Furthermore the title to the speech contains a significant error in saying that the plan of government was submitted to the Convention "on the 28th of May"; for the first days of the Convention were not days to be quickly forgotten.
The day fixed for the meeting of the delegates[Pg 128] in Convention was Monday, May 14th 1787. Washington, notwithstanding his painful illness during the winter and the expected death of his mother was among the first who arrived in Philadelphia. On the 27th of April he had written to Knox, "Though so much afflicted with a Rheumatick complaint (of which I have not been entirely free for Six months) as to be under the necessity of carrying my arm in a Sling for the last ten days, I had fixed on Monday next for my departure, and had made every necessary arrangement for the purpose when (within this hour) I am called by an express, who assures me not a moment is to be lost, to see a mother and only sister (who are supposed to be in the agonies of Death) expire; and I am hastening to obey this Melancholy call, after having just buried a Brother who was the intimate companion of my youth, and the friend of my ripened age. This journey of mine then, 100 miles, in the disordered frame of my body, will, I am persuaded, unfit me for the intended trip to Philadelphia."

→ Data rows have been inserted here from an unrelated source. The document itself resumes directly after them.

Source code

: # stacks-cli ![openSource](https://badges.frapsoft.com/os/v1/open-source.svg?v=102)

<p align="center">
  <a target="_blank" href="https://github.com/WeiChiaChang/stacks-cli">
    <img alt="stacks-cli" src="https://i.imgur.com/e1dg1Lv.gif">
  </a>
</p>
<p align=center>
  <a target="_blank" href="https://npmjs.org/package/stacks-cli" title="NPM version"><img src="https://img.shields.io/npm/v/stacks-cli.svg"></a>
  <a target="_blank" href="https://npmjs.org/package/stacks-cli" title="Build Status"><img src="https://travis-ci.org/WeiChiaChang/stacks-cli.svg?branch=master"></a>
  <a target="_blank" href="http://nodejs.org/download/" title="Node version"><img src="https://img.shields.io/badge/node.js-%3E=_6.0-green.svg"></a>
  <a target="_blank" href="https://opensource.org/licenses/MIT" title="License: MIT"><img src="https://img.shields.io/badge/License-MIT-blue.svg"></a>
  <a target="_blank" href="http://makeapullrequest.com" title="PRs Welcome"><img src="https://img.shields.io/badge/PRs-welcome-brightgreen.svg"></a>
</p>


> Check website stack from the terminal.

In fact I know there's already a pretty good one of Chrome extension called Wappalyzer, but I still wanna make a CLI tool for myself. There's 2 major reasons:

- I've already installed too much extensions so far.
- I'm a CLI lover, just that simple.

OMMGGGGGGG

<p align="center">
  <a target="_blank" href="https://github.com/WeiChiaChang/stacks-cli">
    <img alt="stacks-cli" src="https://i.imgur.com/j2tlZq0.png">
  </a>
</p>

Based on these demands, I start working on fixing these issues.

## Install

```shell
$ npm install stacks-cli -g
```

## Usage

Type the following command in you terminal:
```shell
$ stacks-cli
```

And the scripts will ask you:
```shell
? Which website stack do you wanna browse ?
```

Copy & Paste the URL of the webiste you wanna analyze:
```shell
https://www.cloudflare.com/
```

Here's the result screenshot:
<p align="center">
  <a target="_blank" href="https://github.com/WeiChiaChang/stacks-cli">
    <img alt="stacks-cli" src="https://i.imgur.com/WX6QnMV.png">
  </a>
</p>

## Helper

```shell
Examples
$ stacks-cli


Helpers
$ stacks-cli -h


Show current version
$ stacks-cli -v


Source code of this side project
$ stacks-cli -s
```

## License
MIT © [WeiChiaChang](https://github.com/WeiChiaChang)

But Washington, though he knew it not, was then approaching the verge of his third cycle[Pg 129] of illustrious service rendered to his country—"the country he assembled out of chaos."
Madison writing to Jefferson, then in Paris, on Tuesday, the 15th of May, happily recorded the fact that Washington, true to his life record, was on the ground when he should have been: "Monday last was the day for the meeting of the Convention. The number as yet assembled is but small. Among the few is General Washington who arrived on Sunday evening, amidst the acclamations of the people, as well as more sober marks of the affection and veneration which continue to be felt for his character."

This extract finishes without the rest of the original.